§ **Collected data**
■ ■ ■ ■ ■ ■ ■

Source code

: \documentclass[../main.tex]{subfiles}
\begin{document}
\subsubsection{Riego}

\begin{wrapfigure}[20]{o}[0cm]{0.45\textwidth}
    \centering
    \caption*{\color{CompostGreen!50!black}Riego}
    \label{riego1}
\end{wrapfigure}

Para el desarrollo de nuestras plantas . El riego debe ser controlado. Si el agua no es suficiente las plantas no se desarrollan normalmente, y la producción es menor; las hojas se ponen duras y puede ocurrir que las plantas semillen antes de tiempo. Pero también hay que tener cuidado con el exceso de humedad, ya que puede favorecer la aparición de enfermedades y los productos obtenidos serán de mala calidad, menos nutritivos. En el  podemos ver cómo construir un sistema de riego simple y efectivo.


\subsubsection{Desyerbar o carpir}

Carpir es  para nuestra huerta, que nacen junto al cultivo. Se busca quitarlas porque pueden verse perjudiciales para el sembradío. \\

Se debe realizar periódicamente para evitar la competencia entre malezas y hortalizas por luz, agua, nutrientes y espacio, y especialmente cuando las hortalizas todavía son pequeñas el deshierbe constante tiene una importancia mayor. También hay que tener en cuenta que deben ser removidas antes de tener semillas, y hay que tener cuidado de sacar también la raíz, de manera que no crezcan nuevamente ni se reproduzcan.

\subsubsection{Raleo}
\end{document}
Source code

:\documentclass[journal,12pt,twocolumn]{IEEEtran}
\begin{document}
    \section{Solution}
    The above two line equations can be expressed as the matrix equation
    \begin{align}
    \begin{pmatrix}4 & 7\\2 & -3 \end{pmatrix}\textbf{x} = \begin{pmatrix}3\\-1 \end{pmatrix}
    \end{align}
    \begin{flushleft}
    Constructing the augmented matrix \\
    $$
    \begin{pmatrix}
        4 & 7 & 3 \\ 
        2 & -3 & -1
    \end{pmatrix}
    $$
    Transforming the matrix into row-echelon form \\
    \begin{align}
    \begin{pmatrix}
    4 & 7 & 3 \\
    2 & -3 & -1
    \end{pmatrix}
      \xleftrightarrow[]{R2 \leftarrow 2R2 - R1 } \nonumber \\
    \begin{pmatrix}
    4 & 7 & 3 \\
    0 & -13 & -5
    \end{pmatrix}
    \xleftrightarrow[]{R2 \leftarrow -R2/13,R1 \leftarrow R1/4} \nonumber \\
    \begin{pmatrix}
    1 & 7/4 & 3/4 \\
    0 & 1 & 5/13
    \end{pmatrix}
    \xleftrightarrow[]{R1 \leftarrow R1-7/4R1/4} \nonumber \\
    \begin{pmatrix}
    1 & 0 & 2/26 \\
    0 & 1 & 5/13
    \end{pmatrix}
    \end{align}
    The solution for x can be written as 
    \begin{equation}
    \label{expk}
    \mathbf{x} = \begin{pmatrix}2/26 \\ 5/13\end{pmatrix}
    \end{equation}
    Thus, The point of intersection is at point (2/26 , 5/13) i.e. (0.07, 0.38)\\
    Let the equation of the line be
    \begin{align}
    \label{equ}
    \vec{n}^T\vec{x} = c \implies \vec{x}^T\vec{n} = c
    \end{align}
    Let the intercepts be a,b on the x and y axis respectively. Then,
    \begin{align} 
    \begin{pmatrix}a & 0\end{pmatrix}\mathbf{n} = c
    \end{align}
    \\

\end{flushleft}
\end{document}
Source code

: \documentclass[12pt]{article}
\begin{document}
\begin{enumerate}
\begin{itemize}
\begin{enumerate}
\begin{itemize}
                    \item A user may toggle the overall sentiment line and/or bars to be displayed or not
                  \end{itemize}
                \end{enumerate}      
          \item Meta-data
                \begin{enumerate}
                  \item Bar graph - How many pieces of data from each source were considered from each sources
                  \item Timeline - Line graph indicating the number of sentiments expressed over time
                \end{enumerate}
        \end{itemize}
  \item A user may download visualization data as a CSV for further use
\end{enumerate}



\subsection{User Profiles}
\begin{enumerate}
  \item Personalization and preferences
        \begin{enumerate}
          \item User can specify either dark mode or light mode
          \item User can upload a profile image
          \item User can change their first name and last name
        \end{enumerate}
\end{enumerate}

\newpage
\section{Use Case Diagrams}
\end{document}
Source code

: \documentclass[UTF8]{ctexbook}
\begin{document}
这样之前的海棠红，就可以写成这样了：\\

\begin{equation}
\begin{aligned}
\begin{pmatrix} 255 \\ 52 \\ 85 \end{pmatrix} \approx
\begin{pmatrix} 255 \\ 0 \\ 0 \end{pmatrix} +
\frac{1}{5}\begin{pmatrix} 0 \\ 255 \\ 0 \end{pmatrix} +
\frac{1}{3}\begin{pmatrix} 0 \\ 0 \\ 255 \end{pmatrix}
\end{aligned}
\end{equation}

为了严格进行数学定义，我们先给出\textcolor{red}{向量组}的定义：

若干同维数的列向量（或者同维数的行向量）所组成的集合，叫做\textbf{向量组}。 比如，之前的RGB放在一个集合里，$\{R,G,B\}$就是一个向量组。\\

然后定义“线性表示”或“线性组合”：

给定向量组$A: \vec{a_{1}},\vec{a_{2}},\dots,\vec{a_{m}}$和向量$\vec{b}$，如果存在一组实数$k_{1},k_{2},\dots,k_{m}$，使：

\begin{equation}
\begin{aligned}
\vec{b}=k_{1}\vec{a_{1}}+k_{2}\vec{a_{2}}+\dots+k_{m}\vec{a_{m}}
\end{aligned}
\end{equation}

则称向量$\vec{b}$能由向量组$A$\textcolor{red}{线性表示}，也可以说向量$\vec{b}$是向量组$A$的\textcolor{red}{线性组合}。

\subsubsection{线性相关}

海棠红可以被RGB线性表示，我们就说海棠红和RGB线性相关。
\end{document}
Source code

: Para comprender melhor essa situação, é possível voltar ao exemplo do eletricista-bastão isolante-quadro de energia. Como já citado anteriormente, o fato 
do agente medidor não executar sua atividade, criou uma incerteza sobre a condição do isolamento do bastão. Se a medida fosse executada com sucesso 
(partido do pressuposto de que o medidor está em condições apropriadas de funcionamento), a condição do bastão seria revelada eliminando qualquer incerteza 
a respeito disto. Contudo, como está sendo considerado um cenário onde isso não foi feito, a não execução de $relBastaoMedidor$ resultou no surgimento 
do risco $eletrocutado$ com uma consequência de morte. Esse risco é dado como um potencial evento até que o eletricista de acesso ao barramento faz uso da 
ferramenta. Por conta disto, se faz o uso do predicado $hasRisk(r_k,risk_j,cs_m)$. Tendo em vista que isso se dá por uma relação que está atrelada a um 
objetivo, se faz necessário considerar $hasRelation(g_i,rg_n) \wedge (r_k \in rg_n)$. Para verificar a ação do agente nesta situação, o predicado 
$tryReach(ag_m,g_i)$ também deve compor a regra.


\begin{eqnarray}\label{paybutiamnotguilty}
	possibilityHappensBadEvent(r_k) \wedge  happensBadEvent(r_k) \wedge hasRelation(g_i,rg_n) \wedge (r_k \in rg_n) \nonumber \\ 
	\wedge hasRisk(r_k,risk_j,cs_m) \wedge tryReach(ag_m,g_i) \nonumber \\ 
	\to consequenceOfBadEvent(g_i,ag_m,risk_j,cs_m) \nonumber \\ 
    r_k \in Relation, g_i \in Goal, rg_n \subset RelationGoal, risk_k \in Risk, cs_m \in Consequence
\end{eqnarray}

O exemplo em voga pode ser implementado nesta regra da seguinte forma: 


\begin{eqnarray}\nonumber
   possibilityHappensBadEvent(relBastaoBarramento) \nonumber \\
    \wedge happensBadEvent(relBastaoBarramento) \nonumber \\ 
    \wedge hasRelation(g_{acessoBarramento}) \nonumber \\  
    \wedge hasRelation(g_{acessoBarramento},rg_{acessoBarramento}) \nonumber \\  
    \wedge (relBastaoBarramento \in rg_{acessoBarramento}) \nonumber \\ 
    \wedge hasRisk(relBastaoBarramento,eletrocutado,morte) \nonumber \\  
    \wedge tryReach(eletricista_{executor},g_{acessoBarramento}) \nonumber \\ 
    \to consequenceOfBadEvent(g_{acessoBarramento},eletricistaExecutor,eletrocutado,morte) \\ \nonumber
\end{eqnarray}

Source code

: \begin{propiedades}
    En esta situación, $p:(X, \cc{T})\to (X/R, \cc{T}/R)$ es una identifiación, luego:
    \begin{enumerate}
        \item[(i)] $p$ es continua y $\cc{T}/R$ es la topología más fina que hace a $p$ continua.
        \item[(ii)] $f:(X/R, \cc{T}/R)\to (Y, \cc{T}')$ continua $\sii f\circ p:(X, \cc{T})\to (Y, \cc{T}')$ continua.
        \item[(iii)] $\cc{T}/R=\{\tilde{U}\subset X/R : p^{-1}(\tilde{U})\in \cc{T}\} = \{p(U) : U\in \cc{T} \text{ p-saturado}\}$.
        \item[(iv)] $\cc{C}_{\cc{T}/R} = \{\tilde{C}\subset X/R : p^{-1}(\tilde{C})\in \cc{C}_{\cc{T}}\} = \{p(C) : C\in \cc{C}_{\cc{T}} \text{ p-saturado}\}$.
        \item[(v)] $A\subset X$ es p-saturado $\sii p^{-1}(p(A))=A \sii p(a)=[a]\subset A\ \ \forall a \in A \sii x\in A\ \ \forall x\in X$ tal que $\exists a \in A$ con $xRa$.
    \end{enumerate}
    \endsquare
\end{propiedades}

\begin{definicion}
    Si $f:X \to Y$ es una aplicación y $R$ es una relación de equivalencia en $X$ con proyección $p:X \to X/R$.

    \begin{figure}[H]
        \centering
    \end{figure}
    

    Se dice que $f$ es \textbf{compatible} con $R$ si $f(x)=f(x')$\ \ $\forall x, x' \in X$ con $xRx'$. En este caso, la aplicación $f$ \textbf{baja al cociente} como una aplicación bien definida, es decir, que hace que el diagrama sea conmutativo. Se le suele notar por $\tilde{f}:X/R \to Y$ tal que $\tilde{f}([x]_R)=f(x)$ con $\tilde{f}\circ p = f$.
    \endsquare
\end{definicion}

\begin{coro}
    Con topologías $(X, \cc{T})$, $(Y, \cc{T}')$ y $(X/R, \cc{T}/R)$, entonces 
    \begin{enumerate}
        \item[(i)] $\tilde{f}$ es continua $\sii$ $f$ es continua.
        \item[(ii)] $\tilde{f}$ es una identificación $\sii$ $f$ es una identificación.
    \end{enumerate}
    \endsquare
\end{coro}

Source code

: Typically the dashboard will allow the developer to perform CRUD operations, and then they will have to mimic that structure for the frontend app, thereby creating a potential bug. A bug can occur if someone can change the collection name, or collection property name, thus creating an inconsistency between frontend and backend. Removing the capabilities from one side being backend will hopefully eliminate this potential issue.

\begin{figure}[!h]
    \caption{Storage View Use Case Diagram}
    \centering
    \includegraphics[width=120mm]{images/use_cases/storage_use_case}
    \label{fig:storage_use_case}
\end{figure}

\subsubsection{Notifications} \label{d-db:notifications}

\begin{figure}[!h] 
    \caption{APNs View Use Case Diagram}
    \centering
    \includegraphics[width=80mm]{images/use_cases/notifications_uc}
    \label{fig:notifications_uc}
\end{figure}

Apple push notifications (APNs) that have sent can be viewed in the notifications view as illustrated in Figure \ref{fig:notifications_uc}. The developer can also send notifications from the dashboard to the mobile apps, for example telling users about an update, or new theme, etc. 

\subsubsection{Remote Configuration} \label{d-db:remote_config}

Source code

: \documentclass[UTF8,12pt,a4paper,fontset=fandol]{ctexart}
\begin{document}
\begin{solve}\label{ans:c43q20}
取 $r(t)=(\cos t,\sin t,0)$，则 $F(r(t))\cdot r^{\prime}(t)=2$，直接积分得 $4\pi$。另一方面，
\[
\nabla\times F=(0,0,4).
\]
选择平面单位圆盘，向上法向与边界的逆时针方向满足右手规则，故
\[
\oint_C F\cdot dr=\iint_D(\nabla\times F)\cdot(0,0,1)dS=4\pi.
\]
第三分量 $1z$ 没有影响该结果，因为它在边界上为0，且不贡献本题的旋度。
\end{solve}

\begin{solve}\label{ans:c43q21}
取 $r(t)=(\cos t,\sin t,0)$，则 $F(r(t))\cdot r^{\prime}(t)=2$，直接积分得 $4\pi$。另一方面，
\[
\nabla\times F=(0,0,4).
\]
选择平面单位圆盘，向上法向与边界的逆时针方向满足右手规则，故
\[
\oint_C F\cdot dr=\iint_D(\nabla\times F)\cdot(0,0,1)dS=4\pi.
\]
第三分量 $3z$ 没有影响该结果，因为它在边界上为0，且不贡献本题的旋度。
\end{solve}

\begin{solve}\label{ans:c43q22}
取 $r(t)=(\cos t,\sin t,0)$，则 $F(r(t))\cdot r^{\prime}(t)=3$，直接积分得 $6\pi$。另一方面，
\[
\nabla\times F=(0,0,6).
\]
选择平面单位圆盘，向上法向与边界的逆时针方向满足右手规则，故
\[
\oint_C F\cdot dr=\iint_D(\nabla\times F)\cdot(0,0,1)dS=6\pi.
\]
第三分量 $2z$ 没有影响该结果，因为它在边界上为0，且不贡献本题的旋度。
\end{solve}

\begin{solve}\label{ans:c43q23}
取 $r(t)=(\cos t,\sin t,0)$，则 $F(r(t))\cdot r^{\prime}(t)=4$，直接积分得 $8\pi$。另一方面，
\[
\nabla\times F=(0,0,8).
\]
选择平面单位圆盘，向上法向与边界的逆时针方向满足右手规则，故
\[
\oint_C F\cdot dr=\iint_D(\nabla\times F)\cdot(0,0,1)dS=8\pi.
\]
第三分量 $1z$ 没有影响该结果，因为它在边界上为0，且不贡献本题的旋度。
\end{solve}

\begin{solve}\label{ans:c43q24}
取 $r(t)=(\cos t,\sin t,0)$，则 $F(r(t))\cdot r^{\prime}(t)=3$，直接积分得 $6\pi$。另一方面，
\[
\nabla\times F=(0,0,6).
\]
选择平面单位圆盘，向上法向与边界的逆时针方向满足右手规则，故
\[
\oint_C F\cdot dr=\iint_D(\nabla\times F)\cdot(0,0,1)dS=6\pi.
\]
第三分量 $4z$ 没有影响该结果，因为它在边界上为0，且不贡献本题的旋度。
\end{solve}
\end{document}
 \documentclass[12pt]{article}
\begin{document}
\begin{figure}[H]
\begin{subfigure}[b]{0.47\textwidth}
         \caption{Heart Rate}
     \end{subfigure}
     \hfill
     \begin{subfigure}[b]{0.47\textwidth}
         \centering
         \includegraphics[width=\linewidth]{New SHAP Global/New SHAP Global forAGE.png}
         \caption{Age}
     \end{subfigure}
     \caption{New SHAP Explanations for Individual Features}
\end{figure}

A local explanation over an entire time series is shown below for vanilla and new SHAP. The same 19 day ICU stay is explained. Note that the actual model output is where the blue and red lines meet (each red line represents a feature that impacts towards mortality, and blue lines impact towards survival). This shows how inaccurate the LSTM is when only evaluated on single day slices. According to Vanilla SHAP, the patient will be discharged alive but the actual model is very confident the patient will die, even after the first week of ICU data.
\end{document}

■ ■ ■ ■ ■ ■ ■

§ **What the task requires**
Whenever a line in the records above contains the string "expressed", copy that line.

§ **Answer space**
    The above two line equations can be expressed as the matrix equation
                  \item Timeline - Line graph indicating the number of sentiments expressed over time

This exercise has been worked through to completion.